C++ audio mixing library design

Jasper_ · on Oct 17, 2022

I love audio programming, it's one of those things that's provided me with a lot of joy. I've been working on our in-house audio library for our game engine as well, and designing custom effects for it. In our case, we wanted an 80s DSP sound, so it was fun diving into the old literature. In the end, a simple design won out: https://twitter.com/JasperRLZ/status/1567546255454371842

throwaway17_17 · on Oct 17, 2022

Do you have any references for the old literature you looked at while trying to capture that sound. I would love to add some of it to my reading list. Also, the processing and track itself in your video are fantastic.

Jasper_ · on Oct 17, 2022

My code has these links as comments for reading material:

https://www.soundonsound.com/techniques/springs-plates-bucke...

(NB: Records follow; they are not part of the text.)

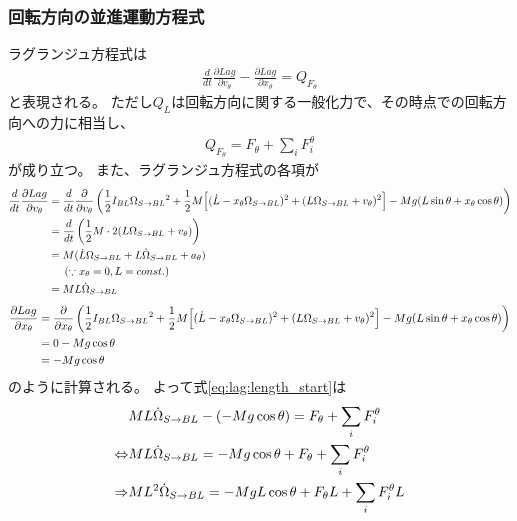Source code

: \documentclass[a4paper,11pt]{jsarticle}
\begin{document}
\subsubsection*{回転方向の並進運動方程式}
ラグランジュ方程式は
\begin{align*}
  \frac{d}{dt}\frac{\partial Lag}{\partial v_\theta} - \frac{\partial Lag}{\partial x_\theta} = Q_{F_\theta}
\end{align*}
と表現される。
ただし$Q_L$は回転方向に関する一般化力で、その時点での回転方向への力に相当し、
\begin{align*}
  Q_{F_\theta} = F_\theta + \sum_i F_i^\theta
\end{align*}
が成り立つ。
また、ラグランジュ方程式の各項が
\begin{align*}
  \frac{d}{dt}\frac{\partial Lag}{\partial v_\theta}
  &= \frac{d}{dt}\frac{\partial }{\partial v_\theta}
  \left(
    \frac{1}{2}I_{BL}\Omega_{S\rightarrow BL}{}^2
    + \frac{1}{2}M
    \Bigl[ (\dot{L} - x_\theta \Omega_{S\rightarrow BL}{})^2 + (L\Omega_{S\rightarrow BL}{} + v_\theta)^2 \Bigr]
    - Mg ( L\sin\theta + x_\theta \cos\theta )
  \right)
  \\
  & = \frac{d}{dt}\left( \frac{1}{2}M \cdot 2(L\Omega_{S\rightarrow BL}{} + v_\theta )\right)
  \\
  &= M( \dot{L}\Omega_{S\rightarrow BL}{} + L\dot\Omega_{S\rightarrow BL}{} + a_\theta )
  \\
  & \ \ \ \ \left( \because x_\theta = 0, L = const. \right)
  \\
  &= M L \dot\Omega_{S\rightarrow BL}{}
\end{align*}
\begin{align*}
  \frac{\partial Lag}{\partial x_\theta}
  &= \frac{\partial }{\partial x_\theta}
  \left(
    \frac{1}{2}I_{BL}\Omega_{S\rightarrow BL}{}^2
    + \frac{1}{2}M
    \Bigl[ (\dot{L} - x_\theta \Omega_{S\rightarrow BL}{})^2 + (L\Omega_{S\rightarrow BL}{} + v_\theta)^2 \Bigr]
    - Mg ( L\sin\theta + x_\theta \cos\theta )
  \right)
  \\
  &= 0 - Mg\cos\theta
  \\
  &= - Mg\cos\theta
\end{align*}
のように計算される。
よって式\ref{eq:lag:length_start}は
\begin{align}
  & M L \dot\Omega_{S\rightarrow BL}{} - ( - Mg\cos\theta ) = F_\theta + \sum_i F_i^\theta
  \notag
  \\
  \Leftrightarrow
  & M L \dot\Omega_{S\rightarrow BL}{} = - Mg \cos\theta + F_\theta + \sum_i F_i^\theta
  \notag
  \\
  \Rightarrow
  & M L^2 \dot\Omega_{S\rightarrow BL}{} = - Mg L \cos\theta + F_\theta L + \sum_i F_i^\theta L
  \label{eq:lag:x_middle}
\end{align}
\end{document}
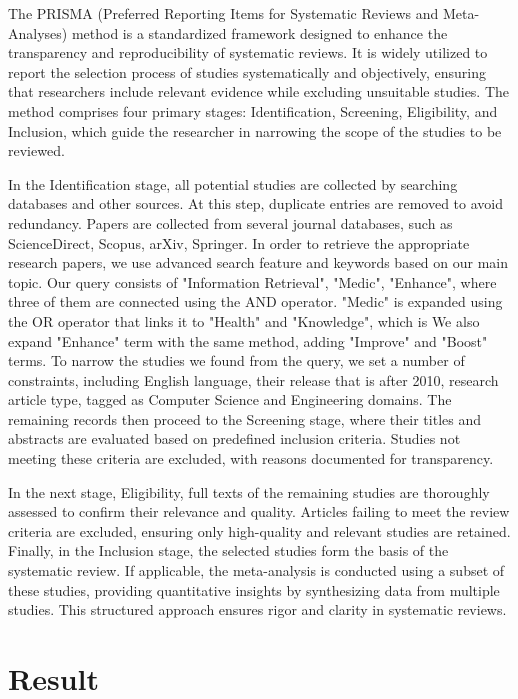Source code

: \documentclass[conference]{IEEEtran}
\begin{document}
The PRISMA (Preferred Reporting Items for Systematic Reviews and Meta-Analyses) method is a standardized framework designed to enhance the transparency and reproducibility of systematic reviews. It is widely utilized to report the selection process of studies systematically and objectively, ensuring that researchers include relevant evidence while excluding unsuitable studies. The method comprises four primary stages: Identification, Screening, Eligibility, and Inclusion, which guide the researcher in narrowing the scope of the studies to be reviewed.

In the Identification stage, all potential studies are collected by searching databases and other sources. At this step, duplicate entries are removed to avoid redundancy. Papers are collected from several journal databases, such as ScienceDirect, Scopus, arXiv, Springer. In order to retrieve the appropriate research papers, we use advanced search feature and keywords based on our main topic. Our query consists of "Information Retrieval", "Medic", "Enhance", where three of them are connected using the AND operator. "Medic" is expanded using the OR operator that links it to "Health" and "Knowledge", which is We also expand "Enhance" term with the same method, adding "Improve" and "Boost" terms. To narrow the studies we found from the query, we set a number of constraints, including English language, their release that is after 2010, research article type, tagged as Computer Science and Engineering domains. The remaining records then proceed to the Screening stage, where their titles and abstracts are evaluated based on predefined inclusion criteria. Studies not meeting these criteria are excluded, with reasons documented for transparency.

In the next stage, Eligibility, full texts of the remaining studies are thoroughly assessed to confirm their relevance and quality. Articles failing to meet the review criteria are excluded, ensuring only high-quality and relevant studies are retained. Finally, in the Inclusion stage, the selected studies form the basis of the systematic review. If applicable, the meta-analysis is conducted using a subset of these studies, providing quantitative insights by synthesizing data from multiple studies. This structured approach ensures rigor and clarity in systematic reviews.

\section{Result}
\end{document}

https://www.dsprelated.com/freebooks/pasp/Schroeder_Reverber...

http://www.music.mcgill.ca/~gary/courses/papers/Moorer-Rever...

https://www.dsprelated.com/freebooks/pasp/Freeverb_Main_Loop...

Most reverbs these days are convolutional. I looked at those too! But they require an expensive FFT (usually run in a thread), and the quality sounded "too good" for the audio target I wanted to hit.

After trying a lot of stuff, my main primitive ended up being a delay line hooked up to a low-pass. The output sample is a delay line going through a low-pass. That output is mixed with the incoming sample, and shoved back into the delay. Effectively, this makes a comb filter. I run eight of these in parallel at slightly different delay lengths to comb different frequencies. I was trying to shoot for "digital blur" that had a bit of crunch and aliasing that I wanted, while still sounding like a reverb.

And the track was done by Jake Kaufmann, our composer at Yacht Club Games! I can't take any credit for it.

emsy · on Oct 17, 2022

I'm a huge fan of Shovel Knights sound so I'm looking forward to Mina the Hollower!

stodor89 · on Oct 17, 2022

> All my engine is in C++, and I’m really sick of SDL_DoThatThing(&options, pointer_to_void, size_in_magical_units, &callback, user_data, legacy_value) (sorry for all C admirers, I do respect you, it’s just that I’m not one of you).

I started as a C++ programmer (back when C++0x and boost were all the rage), but the more time passes, the more of a C admirer I seem to become.

embedded3 · on Oct 17, 2022

Same. I've written probably more C++ than any other language, and I have a lot of respect for the language overall, but I recently had to use only C for something, and I found it rather refreshing. My use case didn't hit a lot of the pain points of C, but it did feel refreshing as there are fewer ways of doing things, fewer options, compared to C++, and my code ended up feeling more straightforward and readable as a result.

pjmlp · on Oct 17, 2022

C23 says hello.

C is becoming into everything C++ has, minus OOP and the additional type safety.

jstimpfle · on Oct 17, 2022

Examples? Because the list of accepted proposals seems conservative. https://en.wikipedia.org/wiki/C2x https://thephd.dev/c23-is-coming-here-is-what-is-on-the-menu

pjmlp · on Oct 17, 2022

You have to look forward to what in the plate post C23 like lambdas, improved constexpr, more _Generic support, and so forth.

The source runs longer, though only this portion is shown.